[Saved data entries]
____________________

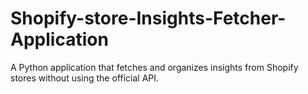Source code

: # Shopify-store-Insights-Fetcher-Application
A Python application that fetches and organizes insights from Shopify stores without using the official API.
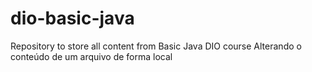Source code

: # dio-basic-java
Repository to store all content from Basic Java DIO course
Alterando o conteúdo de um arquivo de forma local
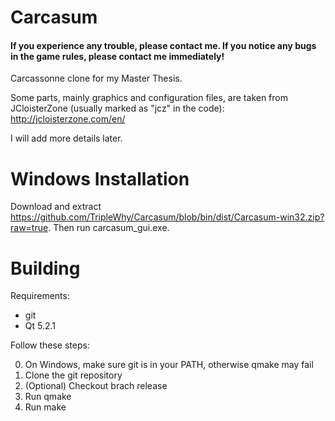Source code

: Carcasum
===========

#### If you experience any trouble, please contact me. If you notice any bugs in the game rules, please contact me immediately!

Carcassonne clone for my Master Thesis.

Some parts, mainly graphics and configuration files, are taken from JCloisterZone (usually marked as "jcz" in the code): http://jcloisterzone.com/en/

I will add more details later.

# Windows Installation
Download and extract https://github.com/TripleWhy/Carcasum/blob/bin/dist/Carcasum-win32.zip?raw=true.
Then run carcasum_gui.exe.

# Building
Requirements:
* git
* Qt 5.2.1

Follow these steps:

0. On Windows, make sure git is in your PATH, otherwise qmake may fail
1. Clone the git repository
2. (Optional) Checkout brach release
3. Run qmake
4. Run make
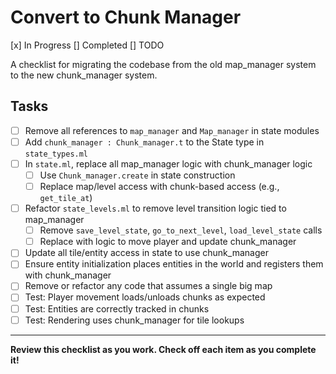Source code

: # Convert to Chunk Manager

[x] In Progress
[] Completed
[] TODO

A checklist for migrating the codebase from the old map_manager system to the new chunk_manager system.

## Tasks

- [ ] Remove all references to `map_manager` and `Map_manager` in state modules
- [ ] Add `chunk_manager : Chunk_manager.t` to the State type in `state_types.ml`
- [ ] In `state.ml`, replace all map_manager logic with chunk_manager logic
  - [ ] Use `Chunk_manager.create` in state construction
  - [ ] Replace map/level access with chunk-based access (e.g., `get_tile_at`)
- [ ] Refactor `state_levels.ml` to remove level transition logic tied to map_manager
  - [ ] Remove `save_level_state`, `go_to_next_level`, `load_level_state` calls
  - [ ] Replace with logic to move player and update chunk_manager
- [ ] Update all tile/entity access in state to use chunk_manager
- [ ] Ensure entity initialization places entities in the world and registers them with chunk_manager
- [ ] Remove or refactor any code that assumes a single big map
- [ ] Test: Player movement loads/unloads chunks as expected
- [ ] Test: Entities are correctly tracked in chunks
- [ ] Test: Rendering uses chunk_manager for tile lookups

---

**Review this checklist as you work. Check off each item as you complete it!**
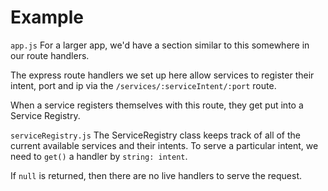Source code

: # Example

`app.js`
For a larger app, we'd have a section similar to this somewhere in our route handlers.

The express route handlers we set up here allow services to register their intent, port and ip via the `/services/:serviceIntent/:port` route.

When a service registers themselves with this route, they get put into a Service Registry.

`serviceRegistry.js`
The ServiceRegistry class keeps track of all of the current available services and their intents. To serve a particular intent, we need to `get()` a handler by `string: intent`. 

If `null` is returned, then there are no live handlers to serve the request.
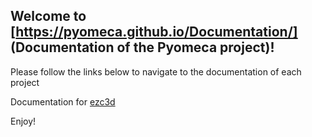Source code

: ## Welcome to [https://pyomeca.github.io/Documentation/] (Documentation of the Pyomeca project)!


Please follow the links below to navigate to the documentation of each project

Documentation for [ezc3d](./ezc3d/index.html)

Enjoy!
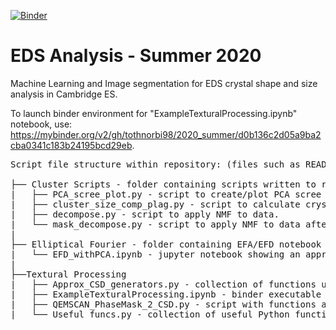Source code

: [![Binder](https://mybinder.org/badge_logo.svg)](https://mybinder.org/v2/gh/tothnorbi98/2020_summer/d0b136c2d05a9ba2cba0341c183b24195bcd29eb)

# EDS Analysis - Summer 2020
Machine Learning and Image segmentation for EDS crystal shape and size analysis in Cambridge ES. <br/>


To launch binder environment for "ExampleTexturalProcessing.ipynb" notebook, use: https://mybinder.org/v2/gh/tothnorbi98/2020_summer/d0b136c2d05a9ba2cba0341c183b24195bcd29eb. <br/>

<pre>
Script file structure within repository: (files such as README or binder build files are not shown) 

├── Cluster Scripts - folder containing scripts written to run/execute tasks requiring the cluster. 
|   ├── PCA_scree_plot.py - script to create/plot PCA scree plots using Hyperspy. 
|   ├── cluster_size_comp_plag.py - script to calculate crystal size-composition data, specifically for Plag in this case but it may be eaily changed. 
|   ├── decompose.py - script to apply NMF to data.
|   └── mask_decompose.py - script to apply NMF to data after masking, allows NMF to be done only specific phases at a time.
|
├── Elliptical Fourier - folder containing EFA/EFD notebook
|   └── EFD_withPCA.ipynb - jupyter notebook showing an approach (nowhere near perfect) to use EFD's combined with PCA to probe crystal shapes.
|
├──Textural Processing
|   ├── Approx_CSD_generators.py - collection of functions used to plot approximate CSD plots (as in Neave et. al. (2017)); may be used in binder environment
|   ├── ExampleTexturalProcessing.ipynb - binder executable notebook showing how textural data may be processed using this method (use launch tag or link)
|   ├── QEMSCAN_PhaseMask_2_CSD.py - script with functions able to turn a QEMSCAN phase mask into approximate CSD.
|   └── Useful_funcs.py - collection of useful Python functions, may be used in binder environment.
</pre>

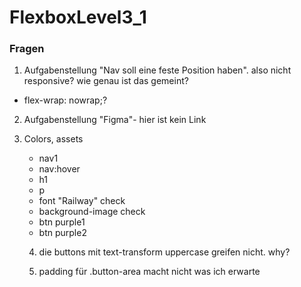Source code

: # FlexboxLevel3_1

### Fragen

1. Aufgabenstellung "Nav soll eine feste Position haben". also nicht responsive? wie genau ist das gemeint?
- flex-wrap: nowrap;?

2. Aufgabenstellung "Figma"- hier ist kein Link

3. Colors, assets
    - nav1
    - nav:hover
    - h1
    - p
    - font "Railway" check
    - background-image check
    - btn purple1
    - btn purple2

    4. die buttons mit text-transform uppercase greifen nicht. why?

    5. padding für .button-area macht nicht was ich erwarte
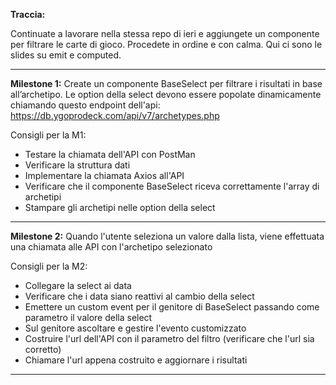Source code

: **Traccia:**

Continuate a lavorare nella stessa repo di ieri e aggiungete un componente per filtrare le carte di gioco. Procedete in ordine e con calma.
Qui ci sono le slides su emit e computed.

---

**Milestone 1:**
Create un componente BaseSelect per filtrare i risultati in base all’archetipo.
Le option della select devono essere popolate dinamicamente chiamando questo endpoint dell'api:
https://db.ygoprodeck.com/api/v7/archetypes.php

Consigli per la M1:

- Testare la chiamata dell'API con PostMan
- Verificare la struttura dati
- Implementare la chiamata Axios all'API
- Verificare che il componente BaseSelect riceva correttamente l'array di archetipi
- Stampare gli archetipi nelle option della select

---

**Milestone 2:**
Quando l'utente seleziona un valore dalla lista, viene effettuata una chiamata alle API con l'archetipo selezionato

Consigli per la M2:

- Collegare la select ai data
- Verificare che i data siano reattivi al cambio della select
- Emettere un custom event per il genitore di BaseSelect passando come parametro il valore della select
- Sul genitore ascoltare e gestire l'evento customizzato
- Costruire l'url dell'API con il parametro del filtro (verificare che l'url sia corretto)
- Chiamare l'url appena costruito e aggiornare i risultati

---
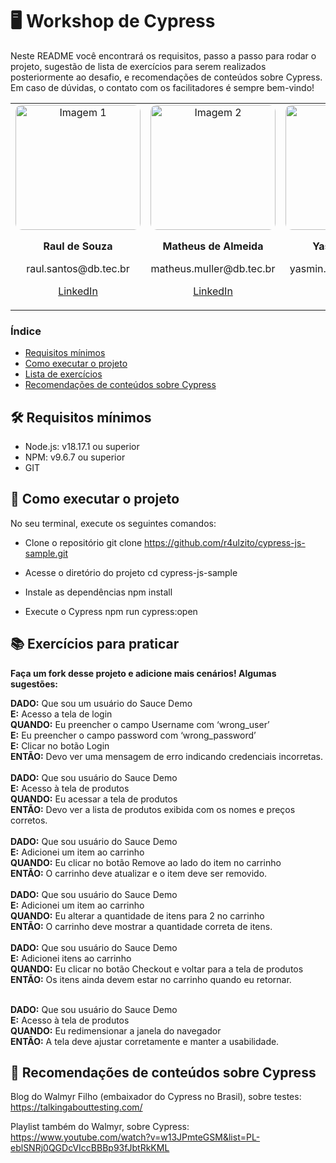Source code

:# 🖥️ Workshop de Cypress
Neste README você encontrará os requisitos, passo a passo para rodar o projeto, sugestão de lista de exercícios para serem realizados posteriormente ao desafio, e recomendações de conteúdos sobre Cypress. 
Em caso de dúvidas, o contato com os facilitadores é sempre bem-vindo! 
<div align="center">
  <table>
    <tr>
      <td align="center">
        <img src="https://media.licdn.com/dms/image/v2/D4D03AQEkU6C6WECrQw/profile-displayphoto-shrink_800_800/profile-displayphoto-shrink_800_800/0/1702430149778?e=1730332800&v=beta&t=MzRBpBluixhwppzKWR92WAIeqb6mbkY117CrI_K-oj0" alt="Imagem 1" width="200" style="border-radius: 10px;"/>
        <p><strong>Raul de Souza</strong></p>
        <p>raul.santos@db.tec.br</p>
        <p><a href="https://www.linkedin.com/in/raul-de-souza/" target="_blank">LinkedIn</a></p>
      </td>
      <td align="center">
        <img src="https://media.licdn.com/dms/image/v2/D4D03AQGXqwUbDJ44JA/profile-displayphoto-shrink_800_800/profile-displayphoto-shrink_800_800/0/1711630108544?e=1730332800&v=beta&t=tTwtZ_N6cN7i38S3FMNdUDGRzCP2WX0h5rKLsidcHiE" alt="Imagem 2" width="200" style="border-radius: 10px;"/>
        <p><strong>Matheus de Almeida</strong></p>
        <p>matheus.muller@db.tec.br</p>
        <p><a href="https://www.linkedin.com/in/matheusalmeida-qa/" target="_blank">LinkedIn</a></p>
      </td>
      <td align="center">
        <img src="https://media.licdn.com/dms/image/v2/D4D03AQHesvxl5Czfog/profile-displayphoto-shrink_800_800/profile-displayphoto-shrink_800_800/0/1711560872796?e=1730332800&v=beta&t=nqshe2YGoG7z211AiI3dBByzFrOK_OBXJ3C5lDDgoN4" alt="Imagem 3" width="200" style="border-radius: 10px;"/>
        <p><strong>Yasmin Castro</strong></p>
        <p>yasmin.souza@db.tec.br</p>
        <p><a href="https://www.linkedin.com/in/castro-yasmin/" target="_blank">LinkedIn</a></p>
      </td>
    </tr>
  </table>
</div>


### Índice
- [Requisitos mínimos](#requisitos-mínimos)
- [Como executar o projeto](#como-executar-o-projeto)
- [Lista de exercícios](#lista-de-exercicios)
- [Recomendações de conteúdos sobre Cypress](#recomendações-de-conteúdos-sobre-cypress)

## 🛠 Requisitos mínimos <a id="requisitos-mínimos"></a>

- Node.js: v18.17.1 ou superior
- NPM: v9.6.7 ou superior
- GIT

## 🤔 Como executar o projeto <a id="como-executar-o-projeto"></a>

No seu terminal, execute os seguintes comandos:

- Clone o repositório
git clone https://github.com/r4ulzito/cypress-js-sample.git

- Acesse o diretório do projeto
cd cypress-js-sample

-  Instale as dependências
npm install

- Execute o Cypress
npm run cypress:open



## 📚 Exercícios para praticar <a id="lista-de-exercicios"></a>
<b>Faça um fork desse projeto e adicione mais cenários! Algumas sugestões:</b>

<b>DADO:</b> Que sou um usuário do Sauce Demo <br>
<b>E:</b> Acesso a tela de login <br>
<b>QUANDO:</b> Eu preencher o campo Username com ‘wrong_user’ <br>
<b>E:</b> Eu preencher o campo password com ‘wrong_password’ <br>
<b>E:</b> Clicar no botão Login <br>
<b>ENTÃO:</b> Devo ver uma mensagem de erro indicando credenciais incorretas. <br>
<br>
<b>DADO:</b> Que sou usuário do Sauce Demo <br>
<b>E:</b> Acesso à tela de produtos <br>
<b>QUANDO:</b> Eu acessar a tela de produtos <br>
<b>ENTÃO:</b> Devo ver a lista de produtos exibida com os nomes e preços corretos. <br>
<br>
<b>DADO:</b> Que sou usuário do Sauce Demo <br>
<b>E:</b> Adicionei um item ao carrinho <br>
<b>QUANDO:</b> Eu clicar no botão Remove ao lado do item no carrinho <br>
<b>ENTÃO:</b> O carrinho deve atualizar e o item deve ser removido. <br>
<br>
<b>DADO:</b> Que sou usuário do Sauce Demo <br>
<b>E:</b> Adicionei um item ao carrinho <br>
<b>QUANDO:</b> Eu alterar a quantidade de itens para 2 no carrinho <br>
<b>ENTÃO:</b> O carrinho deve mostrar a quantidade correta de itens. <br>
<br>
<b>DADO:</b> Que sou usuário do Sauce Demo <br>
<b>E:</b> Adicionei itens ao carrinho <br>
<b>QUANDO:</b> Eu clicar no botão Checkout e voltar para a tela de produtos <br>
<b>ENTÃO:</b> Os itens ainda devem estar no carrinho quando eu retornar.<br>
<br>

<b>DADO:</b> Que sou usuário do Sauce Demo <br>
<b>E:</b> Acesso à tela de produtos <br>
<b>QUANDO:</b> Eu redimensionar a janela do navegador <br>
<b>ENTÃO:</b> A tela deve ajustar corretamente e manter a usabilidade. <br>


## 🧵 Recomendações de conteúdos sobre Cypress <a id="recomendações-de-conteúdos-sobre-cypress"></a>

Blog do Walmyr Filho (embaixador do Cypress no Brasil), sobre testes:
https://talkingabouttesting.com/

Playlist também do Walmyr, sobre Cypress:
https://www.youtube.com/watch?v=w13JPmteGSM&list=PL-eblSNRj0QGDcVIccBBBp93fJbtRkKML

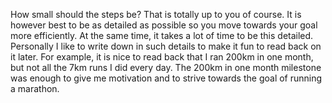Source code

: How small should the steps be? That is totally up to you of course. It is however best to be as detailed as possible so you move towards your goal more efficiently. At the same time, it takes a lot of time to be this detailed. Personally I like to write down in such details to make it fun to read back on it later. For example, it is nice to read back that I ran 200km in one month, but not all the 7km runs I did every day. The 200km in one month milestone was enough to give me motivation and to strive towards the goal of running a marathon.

____________________

WHAT TO DO
Check each line above for the string "item" and return those that contain it.

YOUR RESPONSE
**Review this checklist as you work. Check off each item as you complete it!**
<b>E:</b> Adicionei um item ao carrinho <br>
<b>QUANDO:</b> Eu clicar no botão Remove ao lado do item no carrinho <br>
<b>ENTÃO:</b> O carrinho deve atualizar e o item deve ser removido. <br>
<b>E:</b> Adicionei um item ao carrinho <br>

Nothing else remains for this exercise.